As correctly argued by the respondent, the basis for the VAT zero-rated treatment of the
supplier is the tax exemption of the purchaser of services, and not the qualification of the
supplier itself, in order to relieve the tax-exempt purchaser from tax burden considering that it
may not be able to offset or utilize any input tax passed on by its supplier of services, had the
services it purchased been subject to VAT of 12%.

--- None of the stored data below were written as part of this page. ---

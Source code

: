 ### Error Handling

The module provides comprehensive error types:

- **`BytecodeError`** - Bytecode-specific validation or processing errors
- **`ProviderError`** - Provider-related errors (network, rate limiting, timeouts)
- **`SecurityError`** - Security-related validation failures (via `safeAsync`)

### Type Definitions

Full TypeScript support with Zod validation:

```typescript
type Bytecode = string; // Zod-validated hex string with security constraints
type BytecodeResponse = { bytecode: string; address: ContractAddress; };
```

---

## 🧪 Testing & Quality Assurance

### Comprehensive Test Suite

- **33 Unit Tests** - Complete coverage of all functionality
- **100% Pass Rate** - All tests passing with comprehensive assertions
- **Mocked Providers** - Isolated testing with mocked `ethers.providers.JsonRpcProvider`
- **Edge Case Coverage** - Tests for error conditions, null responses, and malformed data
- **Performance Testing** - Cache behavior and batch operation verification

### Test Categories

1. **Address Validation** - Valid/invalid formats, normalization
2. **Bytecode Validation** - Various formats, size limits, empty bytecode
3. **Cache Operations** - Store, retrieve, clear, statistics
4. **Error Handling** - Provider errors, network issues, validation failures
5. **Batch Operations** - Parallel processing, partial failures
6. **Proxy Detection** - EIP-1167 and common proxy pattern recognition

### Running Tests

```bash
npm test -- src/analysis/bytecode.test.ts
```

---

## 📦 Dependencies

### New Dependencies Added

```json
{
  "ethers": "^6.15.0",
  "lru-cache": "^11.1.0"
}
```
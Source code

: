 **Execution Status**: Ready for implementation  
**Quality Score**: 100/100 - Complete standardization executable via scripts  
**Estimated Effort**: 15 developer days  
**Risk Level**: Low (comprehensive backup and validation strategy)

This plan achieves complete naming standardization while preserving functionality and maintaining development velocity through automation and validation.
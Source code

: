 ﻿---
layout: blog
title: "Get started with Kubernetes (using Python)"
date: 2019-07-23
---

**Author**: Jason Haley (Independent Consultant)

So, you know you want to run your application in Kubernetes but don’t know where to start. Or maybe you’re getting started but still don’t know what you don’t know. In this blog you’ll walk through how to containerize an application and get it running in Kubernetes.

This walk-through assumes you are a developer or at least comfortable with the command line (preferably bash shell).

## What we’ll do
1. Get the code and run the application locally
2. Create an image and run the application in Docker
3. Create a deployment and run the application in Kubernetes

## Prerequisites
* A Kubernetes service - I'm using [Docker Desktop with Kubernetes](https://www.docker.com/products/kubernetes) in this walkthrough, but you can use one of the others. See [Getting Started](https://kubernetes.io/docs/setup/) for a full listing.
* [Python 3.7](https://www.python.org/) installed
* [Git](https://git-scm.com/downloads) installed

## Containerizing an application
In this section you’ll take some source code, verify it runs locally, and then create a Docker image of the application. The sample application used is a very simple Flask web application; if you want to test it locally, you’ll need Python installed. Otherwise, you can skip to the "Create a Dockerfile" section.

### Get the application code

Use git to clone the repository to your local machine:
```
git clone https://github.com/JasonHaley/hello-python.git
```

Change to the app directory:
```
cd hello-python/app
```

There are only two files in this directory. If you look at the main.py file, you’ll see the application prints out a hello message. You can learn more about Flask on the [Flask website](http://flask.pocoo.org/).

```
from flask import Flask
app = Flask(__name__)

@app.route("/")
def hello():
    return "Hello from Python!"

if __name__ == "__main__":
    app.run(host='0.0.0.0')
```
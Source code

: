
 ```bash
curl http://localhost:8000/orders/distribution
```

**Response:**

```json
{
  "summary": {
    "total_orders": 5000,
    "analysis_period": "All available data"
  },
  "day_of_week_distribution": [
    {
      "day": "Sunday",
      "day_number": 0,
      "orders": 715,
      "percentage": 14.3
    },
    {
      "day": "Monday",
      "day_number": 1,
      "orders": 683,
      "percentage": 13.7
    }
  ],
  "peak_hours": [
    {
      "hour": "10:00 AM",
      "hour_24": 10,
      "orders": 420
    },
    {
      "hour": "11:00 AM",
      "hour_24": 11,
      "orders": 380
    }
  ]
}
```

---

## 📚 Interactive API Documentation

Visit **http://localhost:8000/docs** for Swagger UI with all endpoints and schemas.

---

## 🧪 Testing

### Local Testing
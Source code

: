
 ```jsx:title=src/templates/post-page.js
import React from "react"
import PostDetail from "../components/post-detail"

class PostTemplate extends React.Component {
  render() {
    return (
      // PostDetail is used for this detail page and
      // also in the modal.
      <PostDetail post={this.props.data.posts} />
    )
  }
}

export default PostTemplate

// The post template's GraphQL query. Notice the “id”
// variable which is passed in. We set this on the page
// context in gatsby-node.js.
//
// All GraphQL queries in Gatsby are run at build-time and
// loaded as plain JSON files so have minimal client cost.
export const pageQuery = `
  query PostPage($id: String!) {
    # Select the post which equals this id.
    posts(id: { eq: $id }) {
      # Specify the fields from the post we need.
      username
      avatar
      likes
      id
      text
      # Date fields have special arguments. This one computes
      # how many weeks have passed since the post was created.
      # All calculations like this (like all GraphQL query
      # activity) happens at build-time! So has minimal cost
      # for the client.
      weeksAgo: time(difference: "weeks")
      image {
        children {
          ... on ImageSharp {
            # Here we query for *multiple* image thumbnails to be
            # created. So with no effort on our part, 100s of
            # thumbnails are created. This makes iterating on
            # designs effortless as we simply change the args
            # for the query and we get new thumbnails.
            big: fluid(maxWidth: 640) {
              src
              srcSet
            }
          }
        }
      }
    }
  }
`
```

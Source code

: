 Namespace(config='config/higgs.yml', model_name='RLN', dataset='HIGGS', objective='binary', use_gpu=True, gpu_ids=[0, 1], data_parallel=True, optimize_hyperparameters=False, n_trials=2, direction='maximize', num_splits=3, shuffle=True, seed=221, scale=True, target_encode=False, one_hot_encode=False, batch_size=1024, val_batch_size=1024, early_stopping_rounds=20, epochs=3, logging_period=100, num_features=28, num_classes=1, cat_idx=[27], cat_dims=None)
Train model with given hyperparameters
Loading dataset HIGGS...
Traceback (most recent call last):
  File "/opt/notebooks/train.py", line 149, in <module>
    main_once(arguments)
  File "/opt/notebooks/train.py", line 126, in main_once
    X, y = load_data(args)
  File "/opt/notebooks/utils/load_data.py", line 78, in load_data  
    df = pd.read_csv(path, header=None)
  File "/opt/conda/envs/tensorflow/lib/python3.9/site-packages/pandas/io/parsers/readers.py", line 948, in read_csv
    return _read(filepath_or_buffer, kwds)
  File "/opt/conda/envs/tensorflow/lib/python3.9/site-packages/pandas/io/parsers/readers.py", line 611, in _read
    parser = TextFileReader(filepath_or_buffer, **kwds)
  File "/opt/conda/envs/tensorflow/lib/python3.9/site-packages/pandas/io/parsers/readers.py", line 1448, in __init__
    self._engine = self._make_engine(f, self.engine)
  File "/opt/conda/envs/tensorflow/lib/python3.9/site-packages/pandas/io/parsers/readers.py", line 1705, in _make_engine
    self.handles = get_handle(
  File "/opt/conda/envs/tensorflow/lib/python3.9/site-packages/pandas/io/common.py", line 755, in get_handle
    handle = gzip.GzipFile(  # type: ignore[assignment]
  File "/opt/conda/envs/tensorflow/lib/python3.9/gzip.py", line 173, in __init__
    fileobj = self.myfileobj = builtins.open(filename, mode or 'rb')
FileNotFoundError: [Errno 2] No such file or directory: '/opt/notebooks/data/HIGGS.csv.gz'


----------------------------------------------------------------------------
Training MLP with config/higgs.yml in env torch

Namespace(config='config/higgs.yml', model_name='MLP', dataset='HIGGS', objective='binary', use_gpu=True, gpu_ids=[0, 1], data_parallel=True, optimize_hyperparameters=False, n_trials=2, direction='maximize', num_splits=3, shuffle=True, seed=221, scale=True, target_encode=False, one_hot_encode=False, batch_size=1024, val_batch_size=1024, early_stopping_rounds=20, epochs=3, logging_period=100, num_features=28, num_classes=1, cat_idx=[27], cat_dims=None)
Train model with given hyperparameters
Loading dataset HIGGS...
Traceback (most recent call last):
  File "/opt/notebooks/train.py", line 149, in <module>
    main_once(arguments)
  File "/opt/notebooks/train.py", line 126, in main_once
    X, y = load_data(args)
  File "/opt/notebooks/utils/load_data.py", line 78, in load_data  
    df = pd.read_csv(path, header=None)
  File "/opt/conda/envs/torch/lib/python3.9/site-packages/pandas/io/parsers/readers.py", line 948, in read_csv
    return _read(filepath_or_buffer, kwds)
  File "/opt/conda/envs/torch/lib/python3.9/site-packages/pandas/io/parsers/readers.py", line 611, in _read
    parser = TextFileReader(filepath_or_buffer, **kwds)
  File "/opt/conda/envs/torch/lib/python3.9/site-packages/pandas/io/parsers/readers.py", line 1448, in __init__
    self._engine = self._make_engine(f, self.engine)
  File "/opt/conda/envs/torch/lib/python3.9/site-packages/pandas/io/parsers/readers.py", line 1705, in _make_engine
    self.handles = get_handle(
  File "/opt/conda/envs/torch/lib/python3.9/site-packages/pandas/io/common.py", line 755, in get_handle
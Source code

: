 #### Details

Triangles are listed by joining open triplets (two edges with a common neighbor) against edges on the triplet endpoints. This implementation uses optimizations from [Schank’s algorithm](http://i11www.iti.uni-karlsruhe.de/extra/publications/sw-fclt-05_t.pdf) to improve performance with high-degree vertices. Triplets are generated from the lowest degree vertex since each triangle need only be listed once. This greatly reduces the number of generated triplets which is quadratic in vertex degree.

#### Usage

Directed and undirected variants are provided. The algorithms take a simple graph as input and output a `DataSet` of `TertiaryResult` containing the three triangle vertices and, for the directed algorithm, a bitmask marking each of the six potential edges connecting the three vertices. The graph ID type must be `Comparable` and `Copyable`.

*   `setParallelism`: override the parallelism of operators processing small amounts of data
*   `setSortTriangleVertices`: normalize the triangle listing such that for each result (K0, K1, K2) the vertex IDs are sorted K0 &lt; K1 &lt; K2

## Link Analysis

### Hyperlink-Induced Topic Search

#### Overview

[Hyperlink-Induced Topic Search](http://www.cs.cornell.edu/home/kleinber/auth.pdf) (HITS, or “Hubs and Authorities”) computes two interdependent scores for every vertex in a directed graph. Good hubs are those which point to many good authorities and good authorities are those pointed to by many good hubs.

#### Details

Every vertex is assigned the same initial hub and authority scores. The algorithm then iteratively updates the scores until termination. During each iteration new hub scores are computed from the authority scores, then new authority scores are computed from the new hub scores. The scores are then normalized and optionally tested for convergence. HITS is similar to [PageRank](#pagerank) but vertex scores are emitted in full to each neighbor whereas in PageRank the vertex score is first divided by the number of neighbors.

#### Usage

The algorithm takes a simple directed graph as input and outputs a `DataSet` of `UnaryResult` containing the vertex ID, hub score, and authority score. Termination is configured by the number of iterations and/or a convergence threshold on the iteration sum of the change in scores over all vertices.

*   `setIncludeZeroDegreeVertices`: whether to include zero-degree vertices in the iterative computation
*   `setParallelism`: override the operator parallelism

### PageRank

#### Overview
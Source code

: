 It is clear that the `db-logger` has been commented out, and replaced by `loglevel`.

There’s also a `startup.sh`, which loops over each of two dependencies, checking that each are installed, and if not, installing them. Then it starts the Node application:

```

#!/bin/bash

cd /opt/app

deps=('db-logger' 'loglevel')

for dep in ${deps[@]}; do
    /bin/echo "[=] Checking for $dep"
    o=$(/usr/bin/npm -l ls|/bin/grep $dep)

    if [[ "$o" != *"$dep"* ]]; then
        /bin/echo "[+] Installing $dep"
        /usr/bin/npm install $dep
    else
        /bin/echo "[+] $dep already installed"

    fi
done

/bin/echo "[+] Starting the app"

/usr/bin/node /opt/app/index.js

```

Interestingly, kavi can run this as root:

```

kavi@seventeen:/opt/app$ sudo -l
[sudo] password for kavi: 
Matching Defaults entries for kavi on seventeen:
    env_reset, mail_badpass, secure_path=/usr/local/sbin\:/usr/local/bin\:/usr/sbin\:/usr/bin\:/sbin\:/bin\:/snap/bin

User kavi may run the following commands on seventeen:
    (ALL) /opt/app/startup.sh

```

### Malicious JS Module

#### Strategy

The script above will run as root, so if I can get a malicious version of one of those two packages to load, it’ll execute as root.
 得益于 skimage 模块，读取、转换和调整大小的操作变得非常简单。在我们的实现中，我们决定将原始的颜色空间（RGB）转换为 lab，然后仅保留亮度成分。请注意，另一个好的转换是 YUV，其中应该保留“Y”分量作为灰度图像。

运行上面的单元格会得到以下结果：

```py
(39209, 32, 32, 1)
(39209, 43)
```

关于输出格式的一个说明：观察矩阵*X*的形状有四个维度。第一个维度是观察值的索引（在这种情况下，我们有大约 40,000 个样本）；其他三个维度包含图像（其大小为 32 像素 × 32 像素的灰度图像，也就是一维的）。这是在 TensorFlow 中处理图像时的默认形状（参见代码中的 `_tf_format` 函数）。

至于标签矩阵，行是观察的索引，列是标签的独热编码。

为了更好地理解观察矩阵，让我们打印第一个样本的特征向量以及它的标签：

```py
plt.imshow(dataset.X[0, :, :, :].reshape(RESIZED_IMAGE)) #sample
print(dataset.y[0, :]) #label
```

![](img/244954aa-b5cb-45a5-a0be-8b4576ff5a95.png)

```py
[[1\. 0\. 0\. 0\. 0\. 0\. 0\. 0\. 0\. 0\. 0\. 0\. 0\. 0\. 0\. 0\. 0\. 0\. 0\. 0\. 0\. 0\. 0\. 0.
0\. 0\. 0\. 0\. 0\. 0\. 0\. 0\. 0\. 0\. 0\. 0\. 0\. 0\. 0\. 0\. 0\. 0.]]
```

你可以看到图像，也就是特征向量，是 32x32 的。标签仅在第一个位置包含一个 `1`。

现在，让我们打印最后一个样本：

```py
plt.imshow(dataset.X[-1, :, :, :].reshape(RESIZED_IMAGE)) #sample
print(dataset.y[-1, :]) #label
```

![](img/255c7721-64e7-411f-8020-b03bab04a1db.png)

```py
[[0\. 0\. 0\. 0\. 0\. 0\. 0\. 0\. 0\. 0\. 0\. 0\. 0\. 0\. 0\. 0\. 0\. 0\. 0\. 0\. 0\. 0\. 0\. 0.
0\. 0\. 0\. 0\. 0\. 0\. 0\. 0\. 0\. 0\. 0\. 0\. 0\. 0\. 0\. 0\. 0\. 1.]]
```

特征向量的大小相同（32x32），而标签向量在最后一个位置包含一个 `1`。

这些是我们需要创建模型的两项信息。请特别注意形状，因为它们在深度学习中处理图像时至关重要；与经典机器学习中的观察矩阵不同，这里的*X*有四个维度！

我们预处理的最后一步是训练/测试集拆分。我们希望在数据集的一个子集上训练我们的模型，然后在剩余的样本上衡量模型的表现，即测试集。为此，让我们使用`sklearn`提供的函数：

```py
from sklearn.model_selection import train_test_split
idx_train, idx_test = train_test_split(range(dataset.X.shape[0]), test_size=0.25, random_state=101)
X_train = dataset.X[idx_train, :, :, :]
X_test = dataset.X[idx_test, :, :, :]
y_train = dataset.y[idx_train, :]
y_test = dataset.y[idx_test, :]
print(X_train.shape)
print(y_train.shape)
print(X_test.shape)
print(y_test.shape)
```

It bears emphasis that effective zero-rating is not intended as benefit to the person legally
liable to pay the tax, such as the [respondent,] but to relieve certain exempt entities, such as the
NPC, from the burden of indirect tax so as to encourage the development of particular industries.
Before, as well as after, the adoption of the VAT, certain special laws were enacted for the
benefit of various entities and international agreements were entered into by the Philippines with
foreign governments and institutions exempting sale of goods or supply of services from indirect
taxes at the level of their suppliers. Effective zero-rating was intended to relieve the exempt
entity from being burdened with the indirect tax which is or which will be shifted to it had there
been no exemption. In this case, respondent is being exempted from paying VAT on its
purchases to relieve NPC of the burden of additional costs that respondent may shift to NPC by
adding to the cost of the electricity sold to the latter.

Petitioner's argument that respondent's judicial claim for refund was prematurely filed for
its failure to exhaust administrative remedies when it failed to submit complete supporting
documents for its administrative claim, deserves scant consideration.

The authority of the CIR to require additional supporting documents necessary to


determine the taxpayer’s entitlement to a refund of input tax, and the consequences of the CIR’s
failure to inform the taxpayer of the need to submit additional documents for claims for tax
refund, or credit filed prior to June 11, 2014, such as this case, had been settled in Pilipinas Total
Gas, Inc. v. Commissioner of Internal Revenue, 776 SCRA 395 (2015),  in this wise: To
summarize, for the just disposition of the subject controversy, the rule is that from the date an
administrative claim for excess unutilized VAT is filed, a taxpayer has thirty (30) days within
which to submit the documentary requirements sufficient to support his claim, unless given
further extension by the CIR. Then, upon filing by the taxpayer of his complete documents to
support his application, or expiration of the period given, the CIR has 120 days within which to
decide the claim for tax credit or refund. Should the taxpayer, on the date of his filing, manifest
that he no longer wishes to submit any other addition documents to complete his administrative
claim, the 120[-]day period allowed to the CIR begins to run from the date of filing.

Wherefore, petition is DENIED. The Decision and Resolution of the Court of Tax Appeals En
Banc in CTA EB No. 1364 are AFFIRMED.